Data for analysis Start Marker

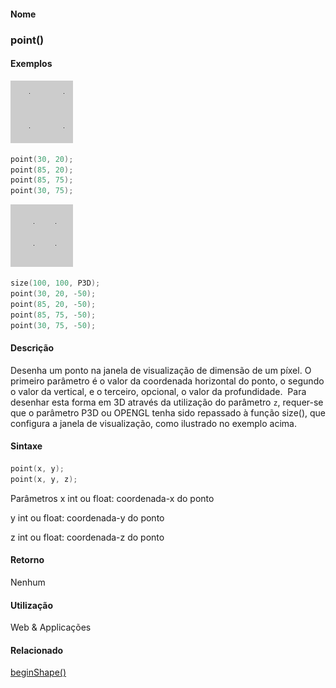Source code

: 
#### Nome
### point()

#### Exemplos
<img border="0" height="100" src="media/point_.gif" width="100"/>

```pde
point(30, 20); 
point(85, 20); 
point(85, 75); 
point(30, 75); 

```
<img border="0" height="100" src="media/point_2.gif" width="100"/>

```pde
size(100, 100, P3D); 
point(30, 20, -50); 
point(85, 20, -50); 
point(85, 75, -50); 
point(30, 75, -50); 

```

#### Descrição
Desenha um ponto na janela de
visualização de dimensão de um píxel. O
primeiro parâmetro é o valor da coordenada horizontal do
ponto, o segundo o valor da vertical, e o terceiro, opcional, o valor
da profundidade.  Para desenhar esta forma em 3D através da
utilização do parâmetro `z`,
requer-se que o parâmetro P3D ou OPENGL tenha sido repassado
à função size(), que configura a janela de
visualização, como ilustrado no exemplo acima.

#### Sintaxe
```pde
point(x, y); 
point(x, y, z); 

```
Parâmetros
x
int ou float: coordenada-x do ponto


y
int ou float: coordenada-y do ponto


z
int ou float: coordenada-z do ponto


#### Retorno

	
Nenhum

#### Utilização

	
Web & Applicações

#### Relacionado
[beginShape()](beginShape_
)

Data for analysis End Marker

Required action: Reproduce the listing in full and exactly, excluding any pictures it holds.

Task output:
Source code

: 
#### Nome
### point()

#### Exemplos
<img border="0" height="100" src="media/point_.gif" width="100"/>

```pde
point(30, 20); 
point(85, 20); 
point(85, 75); 
point(30, 75); 

```
<img border="0" height="100" src="media/point_2.gif" width="100"/>

```pde
size(100, 100, P3D); 
point(30, 20, -50); 
point(85, 20, -50); 
point(85, 75, -50); 
point(30, 75, -50); 

```

#### Descrição
Desenha um ponto na janela de
visualização de dimensão de um píxel. O
primeiro parâmetro é o valor da coordenada horizontal do
ponto, o segundo o valor da vertical, e o terceiro, opcional, o valor
da profundidade.  Para desenhar esta forma em 3D através da
utilização do parâmetro `z`,
requer-se que o parâmetro P3D ou OPENGL tenha sido repassado
à função size(), que configura a janela de
visualização, como ilustrado no exemplo acima.

#### Sintaxe
```pde
point(x, y); 
point(x, y, z); 

```
Parâmetros
x
int ou float: coordenada-x do ponto


y
int ou float: coordenada-y do ponto


z
int ou float: coordenada-z do ponto


#### Retorno

	
Nenhum

#### Utilização

	
Web & Applicações

#### Relacionado
[beginShape()](beginShape_
)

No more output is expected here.